Variety
Variety

Is it any wonder why cable providers continue to screw consumers with ridiculous hidden fees and/or absurd cancellation fines? They do it often because they can get away with it, even after being caught. This recent story about Dish Network is amazing to me.

Last week, Dish agreed to a settlement with the Wisconsin Department of Agriculture, Trade and Consumer Protection in which Dish was ordered to pay a $225,000 fine and credit $4.25 to an estimated 96,500 eligible customers in Wisconsin, or approximately $635,125 total, for “failing to properly communicate rate hikes and the company’s cancellation policy.” This investigation began after a number of complaints were filed in the Wisconsin County Court that detailed multiple examples of Dish raising rates without telling customers and Dish intentionally hiding information as to how they could cancel their Dish service without paying an early termination fee.
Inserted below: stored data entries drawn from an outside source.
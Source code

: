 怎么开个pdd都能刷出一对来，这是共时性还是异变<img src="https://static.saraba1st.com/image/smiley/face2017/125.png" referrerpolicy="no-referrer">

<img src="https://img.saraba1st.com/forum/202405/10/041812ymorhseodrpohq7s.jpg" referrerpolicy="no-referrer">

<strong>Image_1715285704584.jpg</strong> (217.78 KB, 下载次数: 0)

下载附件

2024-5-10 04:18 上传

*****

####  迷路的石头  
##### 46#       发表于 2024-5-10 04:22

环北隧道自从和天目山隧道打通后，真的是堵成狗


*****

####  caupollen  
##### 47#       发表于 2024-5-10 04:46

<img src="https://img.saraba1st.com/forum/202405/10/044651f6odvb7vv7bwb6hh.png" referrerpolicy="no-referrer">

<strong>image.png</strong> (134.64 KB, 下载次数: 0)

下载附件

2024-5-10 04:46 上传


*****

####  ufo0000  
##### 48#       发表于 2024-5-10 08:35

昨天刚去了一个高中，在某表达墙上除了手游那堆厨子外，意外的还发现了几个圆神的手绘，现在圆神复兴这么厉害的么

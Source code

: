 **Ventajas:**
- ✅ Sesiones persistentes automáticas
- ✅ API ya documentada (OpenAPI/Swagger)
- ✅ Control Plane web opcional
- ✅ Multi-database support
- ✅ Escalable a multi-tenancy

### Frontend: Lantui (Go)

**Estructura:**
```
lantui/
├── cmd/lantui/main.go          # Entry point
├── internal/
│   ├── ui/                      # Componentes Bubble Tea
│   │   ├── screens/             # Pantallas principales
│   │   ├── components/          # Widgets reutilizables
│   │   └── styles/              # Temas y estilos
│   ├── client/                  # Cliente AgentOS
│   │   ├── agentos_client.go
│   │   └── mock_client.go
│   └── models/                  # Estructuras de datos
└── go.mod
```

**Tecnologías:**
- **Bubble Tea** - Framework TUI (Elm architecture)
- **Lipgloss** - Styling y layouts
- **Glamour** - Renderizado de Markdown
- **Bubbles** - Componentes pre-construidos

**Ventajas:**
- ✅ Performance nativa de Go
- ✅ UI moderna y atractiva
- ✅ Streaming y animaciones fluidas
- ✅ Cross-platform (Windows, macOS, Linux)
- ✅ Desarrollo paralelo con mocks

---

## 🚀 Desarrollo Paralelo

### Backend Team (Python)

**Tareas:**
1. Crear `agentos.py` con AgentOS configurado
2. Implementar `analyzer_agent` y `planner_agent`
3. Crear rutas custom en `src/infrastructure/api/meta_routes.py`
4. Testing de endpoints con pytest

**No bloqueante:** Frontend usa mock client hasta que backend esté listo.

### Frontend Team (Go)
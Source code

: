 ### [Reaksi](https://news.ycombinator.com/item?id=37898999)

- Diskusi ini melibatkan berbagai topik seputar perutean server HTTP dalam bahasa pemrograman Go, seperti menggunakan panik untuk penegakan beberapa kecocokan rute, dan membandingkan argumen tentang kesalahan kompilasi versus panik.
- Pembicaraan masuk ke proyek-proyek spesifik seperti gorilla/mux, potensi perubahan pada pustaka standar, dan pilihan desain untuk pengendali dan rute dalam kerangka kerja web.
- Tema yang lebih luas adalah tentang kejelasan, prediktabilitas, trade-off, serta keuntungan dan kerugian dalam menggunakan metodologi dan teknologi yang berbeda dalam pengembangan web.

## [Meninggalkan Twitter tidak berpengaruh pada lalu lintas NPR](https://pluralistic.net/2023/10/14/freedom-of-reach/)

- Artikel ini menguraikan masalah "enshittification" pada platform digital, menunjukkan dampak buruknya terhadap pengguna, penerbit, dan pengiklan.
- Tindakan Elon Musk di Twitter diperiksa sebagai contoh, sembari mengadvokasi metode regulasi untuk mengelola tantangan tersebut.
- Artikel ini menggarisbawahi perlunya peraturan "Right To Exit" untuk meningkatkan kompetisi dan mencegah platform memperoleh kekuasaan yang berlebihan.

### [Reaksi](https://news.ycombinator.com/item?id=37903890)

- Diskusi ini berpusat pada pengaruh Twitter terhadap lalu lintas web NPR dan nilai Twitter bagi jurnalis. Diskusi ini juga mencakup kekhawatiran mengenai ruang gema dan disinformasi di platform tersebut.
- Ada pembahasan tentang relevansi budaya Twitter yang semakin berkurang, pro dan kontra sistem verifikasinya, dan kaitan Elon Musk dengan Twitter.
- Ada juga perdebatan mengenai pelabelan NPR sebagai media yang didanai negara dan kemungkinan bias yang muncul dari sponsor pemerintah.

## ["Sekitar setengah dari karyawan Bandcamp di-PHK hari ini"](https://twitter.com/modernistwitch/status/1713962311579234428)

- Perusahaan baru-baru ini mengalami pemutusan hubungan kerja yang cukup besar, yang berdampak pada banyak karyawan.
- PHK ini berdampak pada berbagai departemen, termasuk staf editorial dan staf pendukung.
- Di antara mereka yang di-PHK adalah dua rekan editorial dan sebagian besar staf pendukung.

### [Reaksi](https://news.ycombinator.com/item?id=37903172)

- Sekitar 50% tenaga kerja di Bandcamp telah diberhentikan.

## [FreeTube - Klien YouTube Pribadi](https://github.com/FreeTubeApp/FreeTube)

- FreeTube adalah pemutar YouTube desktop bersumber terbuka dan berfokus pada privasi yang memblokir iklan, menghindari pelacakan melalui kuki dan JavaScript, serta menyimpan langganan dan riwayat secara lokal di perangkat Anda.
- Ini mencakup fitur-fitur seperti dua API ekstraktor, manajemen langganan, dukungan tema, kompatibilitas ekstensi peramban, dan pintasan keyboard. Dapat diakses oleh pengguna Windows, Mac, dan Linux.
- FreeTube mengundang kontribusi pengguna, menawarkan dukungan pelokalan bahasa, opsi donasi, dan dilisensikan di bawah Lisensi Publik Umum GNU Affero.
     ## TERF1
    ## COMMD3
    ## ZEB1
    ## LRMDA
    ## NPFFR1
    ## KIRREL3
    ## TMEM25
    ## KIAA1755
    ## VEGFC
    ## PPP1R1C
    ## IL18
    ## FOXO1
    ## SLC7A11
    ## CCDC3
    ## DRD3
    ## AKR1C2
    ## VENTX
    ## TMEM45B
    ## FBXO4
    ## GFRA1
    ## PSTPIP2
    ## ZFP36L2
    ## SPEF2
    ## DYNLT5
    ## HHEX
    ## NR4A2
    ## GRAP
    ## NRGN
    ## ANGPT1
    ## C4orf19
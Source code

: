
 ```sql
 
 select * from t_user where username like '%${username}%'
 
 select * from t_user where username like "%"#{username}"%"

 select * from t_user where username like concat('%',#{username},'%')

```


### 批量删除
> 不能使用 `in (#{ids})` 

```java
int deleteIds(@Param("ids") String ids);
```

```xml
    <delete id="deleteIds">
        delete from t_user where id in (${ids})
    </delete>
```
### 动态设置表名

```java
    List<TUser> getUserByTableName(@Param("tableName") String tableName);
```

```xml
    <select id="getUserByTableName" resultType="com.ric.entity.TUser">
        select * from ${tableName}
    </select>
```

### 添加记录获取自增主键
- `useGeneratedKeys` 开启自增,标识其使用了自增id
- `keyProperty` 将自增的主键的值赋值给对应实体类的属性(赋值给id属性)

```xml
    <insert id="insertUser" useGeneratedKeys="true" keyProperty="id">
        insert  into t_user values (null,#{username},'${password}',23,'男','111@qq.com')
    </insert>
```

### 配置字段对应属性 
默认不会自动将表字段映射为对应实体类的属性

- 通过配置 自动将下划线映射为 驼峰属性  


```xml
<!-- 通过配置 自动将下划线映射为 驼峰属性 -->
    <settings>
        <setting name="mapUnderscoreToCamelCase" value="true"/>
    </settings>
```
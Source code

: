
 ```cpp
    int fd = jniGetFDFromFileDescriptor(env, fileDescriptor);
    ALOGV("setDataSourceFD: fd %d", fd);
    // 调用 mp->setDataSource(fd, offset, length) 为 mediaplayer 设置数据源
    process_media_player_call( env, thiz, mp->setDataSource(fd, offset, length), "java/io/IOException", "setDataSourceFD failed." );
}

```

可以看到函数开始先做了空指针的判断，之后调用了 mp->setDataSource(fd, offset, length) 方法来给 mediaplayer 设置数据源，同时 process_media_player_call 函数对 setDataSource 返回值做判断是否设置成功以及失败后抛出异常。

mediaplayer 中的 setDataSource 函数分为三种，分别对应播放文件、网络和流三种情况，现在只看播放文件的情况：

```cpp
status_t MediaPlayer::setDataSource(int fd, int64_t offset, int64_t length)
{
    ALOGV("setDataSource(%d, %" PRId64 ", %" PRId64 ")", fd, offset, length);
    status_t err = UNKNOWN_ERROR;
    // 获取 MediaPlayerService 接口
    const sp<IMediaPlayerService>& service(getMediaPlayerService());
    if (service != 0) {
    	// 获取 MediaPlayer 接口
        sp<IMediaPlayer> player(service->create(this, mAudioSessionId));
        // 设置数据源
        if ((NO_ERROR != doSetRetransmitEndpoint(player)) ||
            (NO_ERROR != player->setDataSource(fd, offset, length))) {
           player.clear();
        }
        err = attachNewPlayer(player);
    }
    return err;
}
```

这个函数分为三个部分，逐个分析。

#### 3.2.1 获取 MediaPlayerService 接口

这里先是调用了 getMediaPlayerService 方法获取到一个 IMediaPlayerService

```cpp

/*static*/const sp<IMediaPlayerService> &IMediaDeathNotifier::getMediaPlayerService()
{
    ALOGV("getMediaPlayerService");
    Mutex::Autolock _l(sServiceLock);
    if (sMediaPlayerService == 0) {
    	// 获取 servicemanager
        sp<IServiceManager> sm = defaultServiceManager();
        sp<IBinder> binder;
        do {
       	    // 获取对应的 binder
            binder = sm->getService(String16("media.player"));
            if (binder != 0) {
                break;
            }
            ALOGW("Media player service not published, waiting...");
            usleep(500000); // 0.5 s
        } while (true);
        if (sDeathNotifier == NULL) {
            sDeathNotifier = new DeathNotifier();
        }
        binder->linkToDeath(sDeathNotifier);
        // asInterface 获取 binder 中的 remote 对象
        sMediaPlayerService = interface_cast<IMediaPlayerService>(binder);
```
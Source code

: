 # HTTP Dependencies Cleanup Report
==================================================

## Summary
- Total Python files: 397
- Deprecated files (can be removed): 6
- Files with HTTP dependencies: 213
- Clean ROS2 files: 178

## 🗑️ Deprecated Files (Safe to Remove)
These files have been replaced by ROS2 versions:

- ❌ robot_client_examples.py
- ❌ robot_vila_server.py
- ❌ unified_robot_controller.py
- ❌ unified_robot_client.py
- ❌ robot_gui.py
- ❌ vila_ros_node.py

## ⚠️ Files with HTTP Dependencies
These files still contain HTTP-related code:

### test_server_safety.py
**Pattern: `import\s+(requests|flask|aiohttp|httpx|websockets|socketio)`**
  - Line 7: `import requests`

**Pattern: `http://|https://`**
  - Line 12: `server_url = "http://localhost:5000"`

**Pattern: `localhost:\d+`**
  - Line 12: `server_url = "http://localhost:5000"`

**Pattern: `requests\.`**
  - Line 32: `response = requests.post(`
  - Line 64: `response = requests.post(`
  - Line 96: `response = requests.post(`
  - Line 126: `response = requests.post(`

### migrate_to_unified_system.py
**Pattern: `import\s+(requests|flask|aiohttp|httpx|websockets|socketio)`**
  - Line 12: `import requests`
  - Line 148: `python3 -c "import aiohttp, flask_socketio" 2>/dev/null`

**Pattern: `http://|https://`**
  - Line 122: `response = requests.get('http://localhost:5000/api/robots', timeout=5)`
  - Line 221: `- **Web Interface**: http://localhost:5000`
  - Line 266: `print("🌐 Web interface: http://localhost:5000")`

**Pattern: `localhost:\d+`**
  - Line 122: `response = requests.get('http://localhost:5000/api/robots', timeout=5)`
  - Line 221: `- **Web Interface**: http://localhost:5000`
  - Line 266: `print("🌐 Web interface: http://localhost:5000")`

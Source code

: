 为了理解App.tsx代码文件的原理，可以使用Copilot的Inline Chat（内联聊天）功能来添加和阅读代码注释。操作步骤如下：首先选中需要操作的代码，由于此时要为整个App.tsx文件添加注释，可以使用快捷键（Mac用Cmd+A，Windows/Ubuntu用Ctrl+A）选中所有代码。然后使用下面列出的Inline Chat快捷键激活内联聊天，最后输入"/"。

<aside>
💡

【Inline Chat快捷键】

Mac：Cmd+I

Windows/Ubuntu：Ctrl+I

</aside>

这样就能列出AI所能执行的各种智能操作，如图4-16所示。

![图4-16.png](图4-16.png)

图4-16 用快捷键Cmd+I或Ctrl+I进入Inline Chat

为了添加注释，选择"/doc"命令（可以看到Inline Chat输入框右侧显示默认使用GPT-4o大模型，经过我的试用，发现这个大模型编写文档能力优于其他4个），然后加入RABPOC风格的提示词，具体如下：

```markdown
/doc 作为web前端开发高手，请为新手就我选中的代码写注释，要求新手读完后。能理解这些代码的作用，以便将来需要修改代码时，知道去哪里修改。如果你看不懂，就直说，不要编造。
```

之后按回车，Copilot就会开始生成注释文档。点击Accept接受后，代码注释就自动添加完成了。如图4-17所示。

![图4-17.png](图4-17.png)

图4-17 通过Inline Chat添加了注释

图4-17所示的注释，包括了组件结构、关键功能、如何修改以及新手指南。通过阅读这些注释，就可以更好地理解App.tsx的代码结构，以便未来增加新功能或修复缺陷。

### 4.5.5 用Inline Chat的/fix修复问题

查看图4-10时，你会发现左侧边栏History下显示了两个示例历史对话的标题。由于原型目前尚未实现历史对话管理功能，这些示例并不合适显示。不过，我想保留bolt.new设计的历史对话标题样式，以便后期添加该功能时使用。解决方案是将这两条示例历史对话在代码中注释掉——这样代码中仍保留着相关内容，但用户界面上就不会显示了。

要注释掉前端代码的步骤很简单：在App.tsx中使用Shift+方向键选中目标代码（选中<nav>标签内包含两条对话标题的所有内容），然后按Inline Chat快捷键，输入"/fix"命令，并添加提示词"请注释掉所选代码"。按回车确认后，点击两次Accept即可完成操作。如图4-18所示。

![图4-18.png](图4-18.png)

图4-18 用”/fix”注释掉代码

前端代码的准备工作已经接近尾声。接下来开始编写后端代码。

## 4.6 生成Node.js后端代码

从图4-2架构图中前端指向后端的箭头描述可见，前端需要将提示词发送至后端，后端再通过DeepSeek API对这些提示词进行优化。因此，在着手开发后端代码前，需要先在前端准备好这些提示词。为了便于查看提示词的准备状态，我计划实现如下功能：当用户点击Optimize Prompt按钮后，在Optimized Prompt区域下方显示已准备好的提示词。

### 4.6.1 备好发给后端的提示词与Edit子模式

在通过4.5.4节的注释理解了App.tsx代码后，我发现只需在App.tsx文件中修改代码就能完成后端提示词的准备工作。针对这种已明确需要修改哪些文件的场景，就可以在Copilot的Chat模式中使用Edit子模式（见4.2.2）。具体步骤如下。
How exactly does this fine do anything to stop Dish or any other TV provider from simply continuing this type of illegal practice? Using common sense and the ability to add, Dish likely made many millions off Wisconsin customers being charged hundreds of dollars for ETF’s and much more per month for raised rates.

It get’s better though:

DISH’s “Plan Agreement” with customers, however, makes them agree to a cancellation fee based on months remaining in the contract, the complaint notes, a clause inconsistent with state law. At one point in early 2014, DISH added a paragraph in tiny, barely readable print, in its regular billing statements with a phone number to call “if you would like to cancel any service affected by the price change without a charge.” – Madison.com

As part of the deal, when Dish increases prices on its rate plans that are subject to an ETF, they must tell customers all offers that will be affected by the rate hike, the date of the increase, the new price and how to cancel service without paying an ETF. They must also include language in the same font as the rest of the contract.

Consumer Affairs
Consumer Affairs

Essentially, Dish is now being told to do what everyone thought they were already supposed to be doing. Of course, even after their contract clearly breaks state law, Dish “did not admit to violating Wisconsin consumer laws” because why would they?

Dish already has quite the history of violating state/federal rules. As FierceWireless notes, in 2012, Dish was sued by the Federal Trade Commissions for violating the FTC’s telemarketing rules by calling “millions” of consumers on the National Do Not Call Registry. The FTC asked a U.S. District Court in Illinois for a permanent injunction to prevent Dish from breaking its telemarketing rules, in addition to monetary damages that it did not specify.

Just last year, Dish was fined $250,000 for violating the anti-retaliatory provisions of the Sarbanes-Oxley Act by blacklisting a former employee after he/she reported a vendor for submitting fraudulent invoices and testifying at a deposition.